There is even a new drive to ensure that the party’s 88m members pay their dues, which range from 0.5% to 2% of post-tax salary (evasion is widespread). Mr Xi is insisting that such fees be handed over on time every month, and in person. This is, in effect, another loyalty test. Paying your dues “is a process of alerting yourself to the party’s spirit,” said an article in February in a newspaper published by the Central Commission for Discipline Inspection, the agency in charge of enforcing party rules. The party boss of Yunnan province berated his fellow Communists for failing to hand over the money as required. “Some people ask their secretaries to do it for them,” he said disgustedly. “It’s all wrong.”

After years of rule-bending, some find it difficult to snap to attention. Officials in Beijing still bemoan a widespread tendency among party members to ignore its regulations.
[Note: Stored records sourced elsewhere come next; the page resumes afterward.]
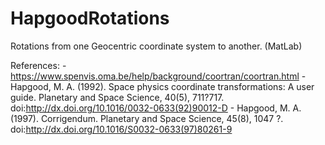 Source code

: HapgoodRotations
================

Rotations from one Geocentric coordinate system to another. (MatLab)


   References:
       - https://www.spenvis.oma.be/help/background/coortran/coortran.html
       - Hapgood, M. A. (1992). Space physics coordinate transformations:
           A user guide. Planetary and Space Science, 40(5), 711?717. 
           doi:http://dx.doi.org/10.1016/0032-0633(92)90012-D
       - Hapgood, M. A. (1997). Corrigendum. Planetary and Space Science,
           45(8), 1047 ?. doi:http://dx.doi.org/10.1016/S0032-0633(97)80261-9
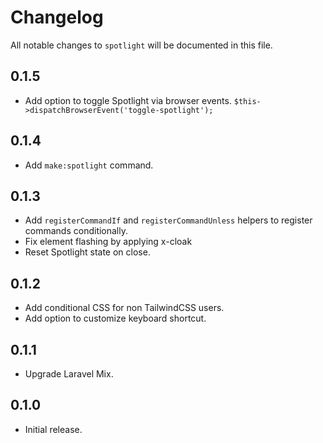 # Changelog

All notable changes to `spotlight` will be documented in this file.

## 0.1.5
- Add option to toggle Spotlight via browser events. `$this->dispatchBrowserEvent('toggle-spotlight');`

## 0.1.4
- Add `make:spotlight` command.

## 0.1.3
- Add `registerCommandIf` and `registerCommandUnless` helpers to register commands conditionally.
- Fix element flashing by applying x-cloak
- Reset Spotlight state on close.

## 0.1.2
- Add conditional CSS for non TailwindCSS users.
- Add option to customize keyboard shortcut.

## 0.1.1
- Upgrade Laravel Mix.

## 0.1.0
- Initial release.
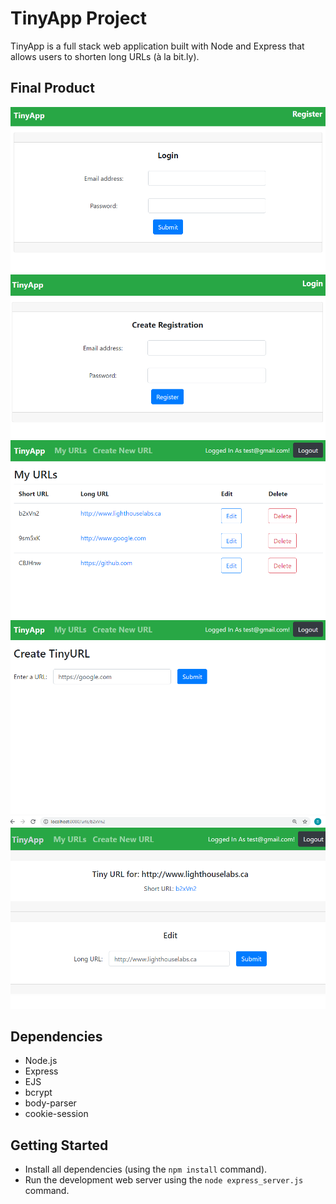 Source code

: # TinyApp Project

TinyApp is a full stack web application built with Node and Express that allows users to shorten long URLs (à la bit.ly).

## Final Product
!["Screenshot of Login page"](docs/LoginPage.PNG)
!["Screenshot of Register page"](docs/RegisterationPage.PNG)
!["Screenshot of URL page"](docs/URLPage.PNG)
!["Screenshot of Create URL page"](docs/CreateURL.PNG)
!["Screenshot of Edit URL page"](docs/ShortURL.PNG)

## Dependencies

- Node.js
- Express
- EJS
- bcrypt
- body-parser
- cookie-session

## Getting Started

- Install all dependencies (using the `npm install` command).
- Run the development web server using the `node express_server.js` command. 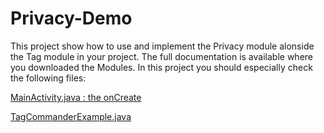 # Privacy-Demo

This project show how to use and implement the Privacy module alonside the Tag module in your project. The full documentation is available where you downloaded the Modules.
In this project you should especially check the following files:

[MainActivity.java : the onCreate](TCDemo/TCDemo/src/main/java/com/tagcommander/tcdemo/tcdemo/MainActivity.java)

[TagCommanderExample.java](TCDemo/TCDemo/src/main/java/com/tagcommander/tcdemo/tcdemo/TagCommanderExample.java)

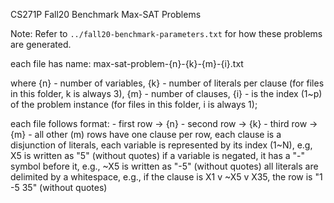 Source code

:CS271P Fall20 Benchmark Max-SAT Problems

Note:
Refer to `../fall20-benchmark-parameters.txt` for how these problems are generated.

each file has name:
       max-sat-problem-{n}-{k}-{m}-{i}.txt

where 
{n} - number of variables,
{k} - number of literals per clause (for files in this folder, k is always 3),
{m} - number of clauses, 
{i} - is the index (1~p) of the problem instance (for files in this folder, i is always 1);

each file follows format:
       - first row  -> {n}
       - second row -> {k}
       - third row  -> {m}
       - all other (m) rows have one clause per row,
           each clause is a disjunction of literals,
           each variable is represented by its index (1~N), e.g, X5 is written as "5" (without quotes)
           if a variable is negated, it has a "-" symbol before it, e.g., ~X5 is written as "-5" (without quotes)
           all literals are delimited by a whitespace,
             e.g., if the clause is X1 v ~X5 v X35, the row is "1 -5 35" (without quotes)
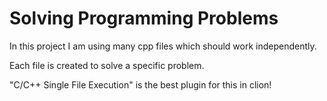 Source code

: # Solving Programming Problems

In this project I am using many cpp files which should work independently.

Each file is created to solve a specific problem.

"C/C++ Single File Execution" is the best plugin for this in clion!

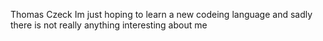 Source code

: Thomas Czeck
Im just hoping to learn a new codeing language
and sadly there is not really anything interesting about me
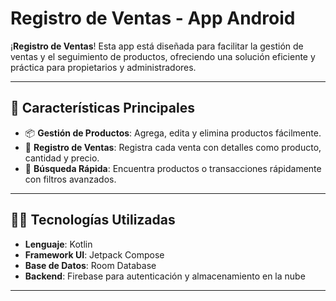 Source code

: # Registro de Ventas - App Android

¡**Registro de Ventas**! Esta app está diseñada para facilitar la gestión de ventas y el seguimiento de productos, ofreciendo una solución eficiente y práctica para propietarios y administradores.

---

## 🚀 **Características Principales**

- 📦 **Gestión de Productos**: Agrega, edita y elimina productos fácilmente.
- 🛒 **Registro de Ventas**: Registra cada venta con detalles como producto, cantidad y precio.
- 🔎 **Búsqueda Rápida**: Encuentra productos o transacciones rápidamente con filtros avanzados.

---

## 🧑‍💻 **Tecnologías Utilizadas**

- **Lenguaje**: Kotlin
- **Framework UI**: Jetpack Compose
- **Base de Datos**: Room Database
- **Backend**: Firebase para autenticación y almacenamiento en la nube

---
But there has been no open sign of resistance to the loyalty campaign—onerous though it sometimes is. In February the foreign minister, Wang Yi, indicated he would skip a meeting of the Group of 20 largest economies in order to attend a party session on loyalty. He decided to go to the G20 at the last minute, but only after receiving dispensation not to attend the party event. At around the same time, officials postponed a meeting of Japan’s and China’s ruling parties, apparently to avoid a clash with the loyalty gathering.

Ever since the Communists took over in 1949, they have debated what kind of party they want. Mao distinguished between “reds” (good Communists) and “experts” (people who knew what they were talking about). Mao said he wanted reds. Deng put more faith in experts. Mr Xi seems to be shifting back. In January the party’s Central Organisation Department, which is in charge of personnel, told five government ministries to put “good political quality” at the top of the list of requirements for senior officials. It was much the same when Napoleon’s propagandist, Squealer, rebuked farmyard animals for praising the courage of Boxer, a cart horse. “Bravery is not enough,” said Squealer. “Loyalty and obedience are more important.”